En la burbuja cibernética basta con que alguien prenda un fósforo para que miles estén dispuestos a rociar de gasolina con la repetición frenética de mensajes en las redes sociales. La característica principal de lo que sucede en Facebook, Twitter o Instagram no es la veracidad, sino la velocidad del estruendo.
Si antes el rumor o la duda sembrada corrían exclusivamente en las charlas de café o en los pasillos, ahora se potencian y propagan con punzantes y reiterados recados instantáneos que llegan a cualquier teléfono inteligente con el riesgo de generar una adicción al morbo.
Es por igual un mundo que atrae y despierta la curiosidad de miles de millones de habitantes del planeta que pueden enviarle un mensaje directo a casi todas las figuras públicas: cantantes, políticos, líderes sociales, ídolos y directores de empresas que, a su vez, han sido seducidos por el hecho de tener cada vez más seguidores y ganar más “likes”.
Para quienes satanizan a las redes o, en cambio, las idealizan como única forma de comunicación habrá que explicarles, en primera instancia, que son un gigantesco negocio para las empresas cibernéticas. Mientras más usuarios poseen, venden más publicidad y multiplican sus utilidades. El volumen es el motor, no el rigor.

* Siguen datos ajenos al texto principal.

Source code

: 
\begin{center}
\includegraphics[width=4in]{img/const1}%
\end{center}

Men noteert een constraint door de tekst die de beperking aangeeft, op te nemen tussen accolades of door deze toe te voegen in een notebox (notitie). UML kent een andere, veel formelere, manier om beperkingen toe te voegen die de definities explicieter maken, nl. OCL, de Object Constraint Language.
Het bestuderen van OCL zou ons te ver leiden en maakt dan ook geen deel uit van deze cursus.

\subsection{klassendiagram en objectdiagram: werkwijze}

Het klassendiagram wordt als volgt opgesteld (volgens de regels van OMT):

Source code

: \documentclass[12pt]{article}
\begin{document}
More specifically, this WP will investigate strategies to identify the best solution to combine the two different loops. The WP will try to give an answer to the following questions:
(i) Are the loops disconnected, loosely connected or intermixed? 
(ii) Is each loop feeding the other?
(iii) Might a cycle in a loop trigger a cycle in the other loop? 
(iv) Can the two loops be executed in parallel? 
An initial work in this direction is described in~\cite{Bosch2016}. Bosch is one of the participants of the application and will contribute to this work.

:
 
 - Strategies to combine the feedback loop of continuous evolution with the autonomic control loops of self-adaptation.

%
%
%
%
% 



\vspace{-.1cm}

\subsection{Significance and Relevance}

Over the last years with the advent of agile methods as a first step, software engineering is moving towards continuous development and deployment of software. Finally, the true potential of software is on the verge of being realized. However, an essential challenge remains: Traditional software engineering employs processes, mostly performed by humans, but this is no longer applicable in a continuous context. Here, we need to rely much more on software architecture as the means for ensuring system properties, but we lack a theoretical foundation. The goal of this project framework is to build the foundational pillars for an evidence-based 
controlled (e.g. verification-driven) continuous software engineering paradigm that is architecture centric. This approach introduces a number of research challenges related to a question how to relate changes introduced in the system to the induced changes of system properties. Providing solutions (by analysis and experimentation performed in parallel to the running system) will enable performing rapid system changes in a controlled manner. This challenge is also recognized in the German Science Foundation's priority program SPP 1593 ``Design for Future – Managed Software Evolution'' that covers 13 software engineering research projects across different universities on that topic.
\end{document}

Y mientras corren los millones para quienes invierten en ese mundo efímero, las consultorías externas se multiplican bajo la promesa de poder hacer de cualquiera una figura atractiva con millones de seguidores sin importar qué tan falsos sean.
El fenómeno es tan interesante y complejo que en las redes las personalidades se transforman, como aquel que manejando en medio del tráfico avienta el coche y reparte mentadas para después llegar a su lugar de destino con una sonrisa y expresando un “bonito día”.
Uno de los desafíos torales de las redes es el peligro del anonimato: la creación de cuentas falsas y campañas diseñadas y multiplicadas con programas computarizados para enlodar a adversarios. Todos estamos sujetos a la difamación e incluso movimientos legítimos caen en la trampa de privilegiar el ruido por encima de la verdad.
Pero lo valioso de las redes sociales radica en la comunicación horizontal, directa y cruda, sin intermediarios. La rápida reacción colectiva y de solidaridad ante el terremoto del 19 de septiembre de 2017 que sacudió nuestras conciencias mostró su mejor cara.
El triunfo electoral del hoy presidente Andrés Manuel López Obrador no se explica sin la multiplicación de mensajes de sus fieles seguidores que contuvieron la propaganda negativa en su contra. Por eso el propio tabasqueño las bautizó como “benditas redes sociales”. Por cierto, son las mismas que obligan a su esposa Beatriz Gutiérrez Müller a abandonar Twitter, alegando ser víctima de acoso cibernético.
Tratar de censurarlas o regularlas es como pensar que se puede frenar una avalancha con un tronco. El cómo y para qué las usamos y el bajo nivel del debate ahí expresado es reflejo de nuestra cultura cívica.